From the bare abstract, the story does not seem to promise much pleasure to
novel-readers, yet it is all alive with the fiery genius of Victor Hugo, and
the whole representation is so intense and vivid that it is impossible to
escape from the fascination it exerts over the mind. Few who take the book up
will leave it until they have read it through. It is morbid to a degree that no
eminent English author, not even Lord Byron, ever approached; but its morbid
elements are so combined with sentiments abstractly Christian that it is
calculated to wield a more pernicious influence than Byron ever exerted.
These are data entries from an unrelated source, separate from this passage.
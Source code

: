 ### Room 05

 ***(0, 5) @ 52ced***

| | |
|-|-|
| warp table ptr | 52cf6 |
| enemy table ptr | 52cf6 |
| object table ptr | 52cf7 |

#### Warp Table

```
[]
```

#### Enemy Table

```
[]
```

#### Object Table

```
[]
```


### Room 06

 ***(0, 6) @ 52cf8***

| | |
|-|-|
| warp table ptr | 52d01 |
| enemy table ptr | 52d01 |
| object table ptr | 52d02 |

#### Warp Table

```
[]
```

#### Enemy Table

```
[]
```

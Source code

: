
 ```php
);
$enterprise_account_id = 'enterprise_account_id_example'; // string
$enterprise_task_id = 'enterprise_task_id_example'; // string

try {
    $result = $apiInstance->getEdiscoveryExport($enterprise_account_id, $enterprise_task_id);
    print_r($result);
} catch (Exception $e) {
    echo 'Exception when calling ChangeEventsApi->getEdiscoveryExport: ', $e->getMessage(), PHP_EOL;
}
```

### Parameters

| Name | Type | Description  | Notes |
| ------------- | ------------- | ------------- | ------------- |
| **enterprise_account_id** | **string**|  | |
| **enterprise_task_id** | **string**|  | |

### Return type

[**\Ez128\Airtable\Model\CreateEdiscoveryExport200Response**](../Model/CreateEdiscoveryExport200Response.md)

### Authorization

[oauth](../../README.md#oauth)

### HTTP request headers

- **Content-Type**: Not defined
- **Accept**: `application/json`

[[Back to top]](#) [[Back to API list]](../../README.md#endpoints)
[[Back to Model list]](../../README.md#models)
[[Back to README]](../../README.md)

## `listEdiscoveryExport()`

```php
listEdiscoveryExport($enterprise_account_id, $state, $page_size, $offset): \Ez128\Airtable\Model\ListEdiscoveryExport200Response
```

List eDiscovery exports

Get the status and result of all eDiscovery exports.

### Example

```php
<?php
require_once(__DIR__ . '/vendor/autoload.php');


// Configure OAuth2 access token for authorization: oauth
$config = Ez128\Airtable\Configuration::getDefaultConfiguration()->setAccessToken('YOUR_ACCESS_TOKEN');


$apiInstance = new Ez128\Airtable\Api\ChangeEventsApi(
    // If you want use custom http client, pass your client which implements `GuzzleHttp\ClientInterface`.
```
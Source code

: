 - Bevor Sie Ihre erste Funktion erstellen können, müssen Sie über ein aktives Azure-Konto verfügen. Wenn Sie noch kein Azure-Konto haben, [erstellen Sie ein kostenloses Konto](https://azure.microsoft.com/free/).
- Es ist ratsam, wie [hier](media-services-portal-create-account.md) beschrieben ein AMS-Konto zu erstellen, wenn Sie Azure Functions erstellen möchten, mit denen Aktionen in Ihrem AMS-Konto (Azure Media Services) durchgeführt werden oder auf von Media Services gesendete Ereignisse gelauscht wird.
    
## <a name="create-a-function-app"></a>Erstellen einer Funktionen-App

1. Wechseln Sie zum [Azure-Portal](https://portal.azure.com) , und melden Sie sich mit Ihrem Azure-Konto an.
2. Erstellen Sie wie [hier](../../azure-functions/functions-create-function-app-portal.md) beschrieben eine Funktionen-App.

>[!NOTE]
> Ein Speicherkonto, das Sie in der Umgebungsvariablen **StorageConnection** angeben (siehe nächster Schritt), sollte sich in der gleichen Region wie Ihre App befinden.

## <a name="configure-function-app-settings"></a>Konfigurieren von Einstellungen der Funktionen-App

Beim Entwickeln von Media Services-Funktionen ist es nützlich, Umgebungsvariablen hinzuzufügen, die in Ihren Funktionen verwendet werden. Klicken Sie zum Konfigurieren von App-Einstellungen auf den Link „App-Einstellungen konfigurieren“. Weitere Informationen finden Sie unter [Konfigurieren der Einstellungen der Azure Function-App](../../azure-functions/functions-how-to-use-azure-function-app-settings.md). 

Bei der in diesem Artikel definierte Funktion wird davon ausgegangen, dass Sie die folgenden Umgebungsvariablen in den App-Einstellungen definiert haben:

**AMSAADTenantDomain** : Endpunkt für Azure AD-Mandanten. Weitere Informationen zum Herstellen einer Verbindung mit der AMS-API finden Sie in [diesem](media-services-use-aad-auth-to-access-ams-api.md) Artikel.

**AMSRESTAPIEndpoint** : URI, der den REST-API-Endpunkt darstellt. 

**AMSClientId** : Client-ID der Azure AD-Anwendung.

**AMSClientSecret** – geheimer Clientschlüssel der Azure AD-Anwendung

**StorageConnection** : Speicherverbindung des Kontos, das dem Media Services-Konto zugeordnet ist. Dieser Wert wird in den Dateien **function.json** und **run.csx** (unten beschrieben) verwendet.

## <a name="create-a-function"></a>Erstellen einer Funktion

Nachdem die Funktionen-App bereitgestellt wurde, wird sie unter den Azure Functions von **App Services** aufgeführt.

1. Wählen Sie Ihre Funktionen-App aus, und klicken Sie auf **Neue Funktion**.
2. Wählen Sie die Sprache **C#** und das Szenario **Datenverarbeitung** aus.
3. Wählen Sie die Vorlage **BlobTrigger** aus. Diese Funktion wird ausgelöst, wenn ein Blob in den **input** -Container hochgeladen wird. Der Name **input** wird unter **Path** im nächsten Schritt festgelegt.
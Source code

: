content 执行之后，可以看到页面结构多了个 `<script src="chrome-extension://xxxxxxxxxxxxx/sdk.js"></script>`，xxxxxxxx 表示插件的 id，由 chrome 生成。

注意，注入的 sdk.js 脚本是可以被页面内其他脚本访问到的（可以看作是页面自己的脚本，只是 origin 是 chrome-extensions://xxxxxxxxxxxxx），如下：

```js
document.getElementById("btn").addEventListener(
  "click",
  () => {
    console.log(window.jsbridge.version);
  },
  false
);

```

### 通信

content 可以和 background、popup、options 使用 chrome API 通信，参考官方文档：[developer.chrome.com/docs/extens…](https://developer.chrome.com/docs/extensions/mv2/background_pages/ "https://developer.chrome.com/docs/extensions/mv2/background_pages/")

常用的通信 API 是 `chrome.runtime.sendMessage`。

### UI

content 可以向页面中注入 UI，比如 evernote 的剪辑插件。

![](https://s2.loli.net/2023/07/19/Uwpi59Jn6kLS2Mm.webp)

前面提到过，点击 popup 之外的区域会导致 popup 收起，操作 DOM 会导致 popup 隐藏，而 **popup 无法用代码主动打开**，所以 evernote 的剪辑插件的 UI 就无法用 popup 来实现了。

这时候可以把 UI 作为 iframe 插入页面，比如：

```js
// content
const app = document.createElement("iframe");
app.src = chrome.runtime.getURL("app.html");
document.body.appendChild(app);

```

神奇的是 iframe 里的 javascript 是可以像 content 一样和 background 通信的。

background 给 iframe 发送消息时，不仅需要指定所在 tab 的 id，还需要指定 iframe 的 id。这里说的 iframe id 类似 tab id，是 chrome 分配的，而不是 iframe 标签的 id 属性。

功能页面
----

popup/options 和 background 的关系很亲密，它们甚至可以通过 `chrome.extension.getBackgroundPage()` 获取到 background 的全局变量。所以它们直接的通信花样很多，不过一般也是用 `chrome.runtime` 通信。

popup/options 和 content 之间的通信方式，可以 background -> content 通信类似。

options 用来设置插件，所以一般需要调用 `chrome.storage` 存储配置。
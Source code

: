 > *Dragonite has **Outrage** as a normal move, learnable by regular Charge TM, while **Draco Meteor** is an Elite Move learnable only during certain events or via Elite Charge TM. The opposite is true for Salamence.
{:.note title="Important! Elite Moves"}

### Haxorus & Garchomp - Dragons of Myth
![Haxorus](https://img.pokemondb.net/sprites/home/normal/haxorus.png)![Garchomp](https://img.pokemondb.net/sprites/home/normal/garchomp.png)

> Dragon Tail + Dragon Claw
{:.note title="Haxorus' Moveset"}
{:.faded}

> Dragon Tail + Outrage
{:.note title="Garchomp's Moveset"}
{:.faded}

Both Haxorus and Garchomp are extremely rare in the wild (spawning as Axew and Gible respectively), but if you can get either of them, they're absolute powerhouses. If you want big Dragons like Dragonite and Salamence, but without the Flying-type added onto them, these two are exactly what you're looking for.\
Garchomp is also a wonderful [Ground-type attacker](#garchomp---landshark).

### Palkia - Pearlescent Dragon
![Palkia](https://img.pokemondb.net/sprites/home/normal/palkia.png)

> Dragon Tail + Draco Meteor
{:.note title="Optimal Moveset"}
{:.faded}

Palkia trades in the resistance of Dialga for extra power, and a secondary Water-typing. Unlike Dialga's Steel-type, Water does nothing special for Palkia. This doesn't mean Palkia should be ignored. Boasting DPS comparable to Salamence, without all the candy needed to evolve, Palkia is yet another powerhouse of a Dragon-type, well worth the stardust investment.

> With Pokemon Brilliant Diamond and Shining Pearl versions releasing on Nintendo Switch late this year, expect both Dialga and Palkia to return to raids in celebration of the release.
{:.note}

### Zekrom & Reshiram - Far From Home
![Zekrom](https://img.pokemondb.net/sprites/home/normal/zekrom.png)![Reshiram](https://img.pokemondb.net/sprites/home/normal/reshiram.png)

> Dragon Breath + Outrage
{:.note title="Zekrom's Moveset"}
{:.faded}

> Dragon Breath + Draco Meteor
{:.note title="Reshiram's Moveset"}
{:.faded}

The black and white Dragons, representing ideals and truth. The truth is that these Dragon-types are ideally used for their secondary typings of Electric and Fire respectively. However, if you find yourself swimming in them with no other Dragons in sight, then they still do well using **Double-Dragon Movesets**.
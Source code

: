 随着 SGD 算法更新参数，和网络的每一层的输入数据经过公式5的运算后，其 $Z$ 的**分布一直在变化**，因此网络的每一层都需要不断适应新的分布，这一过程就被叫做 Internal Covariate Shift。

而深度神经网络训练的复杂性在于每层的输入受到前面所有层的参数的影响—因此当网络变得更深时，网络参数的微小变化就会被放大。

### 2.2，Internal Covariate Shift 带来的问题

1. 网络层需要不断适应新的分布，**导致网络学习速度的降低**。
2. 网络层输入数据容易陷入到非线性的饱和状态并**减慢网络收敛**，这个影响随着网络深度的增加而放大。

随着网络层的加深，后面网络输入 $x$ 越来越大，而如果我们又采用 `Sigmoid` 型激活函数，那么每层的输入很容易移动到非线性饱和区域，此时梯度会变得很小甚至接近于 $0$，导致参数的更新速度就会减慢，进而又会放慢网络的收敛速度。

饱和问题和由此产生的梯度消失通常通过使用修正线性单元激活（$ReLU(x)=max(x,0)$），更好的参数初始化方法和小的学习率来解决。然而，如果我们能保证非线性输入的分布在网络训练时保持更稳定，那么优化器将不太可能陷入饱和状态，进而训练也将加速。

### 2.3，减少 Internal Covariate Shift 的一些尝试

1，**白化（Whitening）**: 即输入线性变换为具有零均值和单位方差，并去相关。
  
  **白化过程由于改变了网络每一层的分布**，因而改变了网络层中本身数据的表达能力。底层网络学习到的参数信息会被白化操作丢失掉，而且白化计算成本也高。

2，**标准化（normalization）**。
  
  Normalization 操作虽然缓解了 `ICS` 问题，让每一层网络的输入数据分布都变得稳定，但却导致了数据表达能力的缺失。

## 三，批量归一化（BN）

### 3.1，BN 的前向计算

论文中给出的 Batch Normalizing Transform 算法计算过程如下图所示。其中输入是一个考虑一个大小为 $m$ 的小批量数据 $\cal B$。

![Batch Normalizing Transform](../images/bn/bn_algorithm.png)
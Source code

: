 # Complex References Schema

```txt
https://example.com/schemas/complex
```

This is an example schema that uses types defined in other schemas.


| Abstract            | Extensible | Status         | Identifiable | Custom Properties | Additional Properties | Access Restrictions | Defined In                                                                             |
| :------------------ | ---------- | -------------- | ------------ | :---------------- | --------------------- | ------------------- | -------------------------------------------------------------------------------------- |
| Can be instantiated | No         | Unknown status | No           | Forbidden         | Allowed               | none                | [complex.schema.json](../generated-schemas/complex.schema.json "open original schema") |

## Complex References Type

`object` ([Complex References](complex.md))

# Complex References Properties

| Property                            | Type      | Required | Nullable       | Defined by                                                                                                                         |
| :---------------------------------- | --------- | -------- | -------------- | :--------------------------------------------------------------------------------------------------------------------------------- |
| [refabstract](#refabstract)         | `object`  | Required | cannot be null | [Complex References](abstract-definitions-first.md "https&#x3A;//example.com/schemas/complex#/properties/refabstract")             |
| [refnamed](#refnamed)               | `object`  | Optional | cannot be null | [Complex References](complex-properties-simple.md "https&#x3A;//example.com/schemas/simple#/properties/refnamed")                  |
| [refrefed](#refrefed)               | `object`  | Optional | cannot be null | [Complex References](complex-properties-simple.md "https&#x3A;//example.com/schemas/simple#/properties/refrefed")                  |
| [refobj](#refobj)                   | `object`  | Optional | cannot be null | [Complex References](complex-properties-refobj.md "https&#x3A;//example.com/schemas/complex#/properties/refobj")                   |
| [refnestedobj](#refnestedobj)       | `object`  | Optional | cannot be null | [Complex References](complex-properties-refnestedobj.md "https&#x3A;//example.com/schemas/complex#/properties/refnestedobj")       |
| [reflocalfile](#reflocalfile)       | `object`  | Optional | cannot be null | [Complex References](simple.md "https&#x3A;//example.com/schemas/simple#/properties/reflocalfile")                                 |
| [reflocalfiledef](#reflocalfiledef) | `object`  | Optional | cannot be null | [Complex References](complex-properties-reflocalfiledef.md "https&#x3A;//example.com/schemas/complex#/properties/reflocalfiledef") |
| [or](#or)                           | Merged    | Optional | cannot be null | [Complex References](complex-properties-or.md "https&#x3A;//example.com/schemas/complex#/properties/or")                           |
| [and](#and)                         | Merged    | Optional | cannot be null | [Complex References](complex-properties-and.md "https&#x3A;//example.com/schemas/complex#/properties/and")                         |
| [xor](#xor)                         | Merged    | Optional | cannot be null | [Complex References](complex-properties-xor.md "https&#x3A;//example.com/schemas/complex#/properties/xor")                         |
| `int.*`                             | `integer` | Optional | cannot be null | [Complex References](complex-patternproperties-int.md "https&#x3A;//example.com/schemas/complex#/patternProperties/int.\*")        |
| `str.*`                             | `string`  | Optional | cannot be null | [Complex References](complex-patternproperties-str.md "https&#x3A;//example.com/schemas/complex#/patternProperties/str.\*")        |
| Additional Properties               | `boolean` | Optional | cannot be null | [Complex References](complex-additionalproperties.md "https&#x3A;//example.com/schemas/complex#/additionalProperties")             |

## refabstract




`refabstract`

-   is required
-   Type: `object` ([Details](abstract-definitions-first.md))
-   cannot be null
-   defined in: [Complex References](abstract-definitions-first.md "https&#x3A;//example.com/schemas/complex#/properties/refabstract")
Its
tendency is to weaken that abhorrence of crime which is the great shield of
most of the virtue which society possesses, and it does this by attempting to
prove that society itself is responsible for crimes it cannot prevent, but can
only punish. To legislators, to Magdalen societies, to prison-reformers, it may
suggest many useful hints; but, considered as a passionate romance, appealing
to the sympathies of the ordinary readers of novels, it will do infinitely more
harm than good. The bigotries of virtue are better than the charities of vice.
On the whole, therefore, we think that Victor Hugo, when he stood out
twenty-five years for his price, did a service to the human race. The great
value of his new gospel consisted in its not being published. We wish that
another quarter of a century had elapsed before it found a bookseller capable
of venturing on so reckless a speculation.
Edwin Percy Whipple, The Atlantic Monthly, July 1862.